One of the key uses of Pig is data transformation. You can define a new relation based on the fields of an existing relation using the FOREACH command. Define a new relation C, which will contain only the symbol, date and close fields from relation B.
Now the complete code is:
STOCK_A = LOAD 'NYSE_daily_prices_A.csv' using PigStorage(',') AS (exchange:chararray, symbol:chararray, date:chararray, open:float, high:float, low:float, close:float, volume:int, adj_close:float); B = LIMIT STOCK_A 100; C = FOREACH B GENERATE symbol, date, close; DESCRIBE C;
Save and execute the script and your output will look like the following:
Step 9: Store relationship data into a HDFS File
In this step, you will use the STORE command to output a relation into a new file in HDFS. Enter the following command to output the C relation to a folder named output/C (then save and execute):
STORE C INTO 'output/C';
Again, this requires a MapReduce job (just like the DUMP command), so you will need to wait a minute for the job to complete.

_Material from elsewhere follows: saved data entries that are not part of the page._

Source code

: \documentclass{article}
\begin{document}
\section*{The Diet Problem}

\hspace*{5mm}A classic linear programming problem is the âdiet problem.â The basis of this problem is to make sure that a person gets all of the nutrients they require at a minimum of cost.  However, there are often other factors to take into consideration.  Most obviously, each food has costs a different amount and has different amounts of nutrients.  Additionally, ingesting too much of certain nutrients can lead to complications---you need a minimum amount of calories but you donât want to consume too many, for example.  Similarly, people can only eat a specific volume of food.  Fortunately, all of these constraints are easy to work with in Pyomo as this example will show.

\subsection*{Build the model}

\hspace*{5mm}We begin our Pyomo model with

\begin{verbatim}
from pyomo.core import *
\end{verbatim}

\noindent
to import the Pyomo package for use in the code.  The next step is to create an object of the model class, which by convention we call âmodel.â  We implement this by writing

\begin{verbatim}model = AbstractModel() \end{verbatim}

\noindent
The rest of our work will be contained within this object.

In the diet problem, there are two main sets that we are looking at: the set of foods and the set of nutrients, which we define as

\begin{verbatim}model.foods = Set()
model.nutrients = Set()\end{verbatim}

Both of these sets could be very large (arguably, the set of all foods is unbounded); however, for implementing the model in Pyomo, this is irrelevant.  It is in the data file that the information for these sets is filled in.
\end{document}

Once the job is finished, go to File Browser and look for a newly created folder called “output”:
Click on “output” folder. You will find a subfolder named “C”.
Click on “C” folder. You will see an output file called “part-r-00000″:
Click on the file “part-r-00000″. It will show data stored in the file:
Step 10: Perform a join between 2 relations
In this step, you will perform a join on two NYSE data sets: the daily prices and the dividend prices. Dividends prices are shown for the quarter, while stock prices are represented on a daily basis.
You have already defined a relation for the stocks named STOCK_A. Create a new Pig script named “Pig-Join”. Then define a new relation named DIV_A that represents the dividends for stocks that start with an “A”, then join A and B by both the symbol and date and describe the schema of the new relation C.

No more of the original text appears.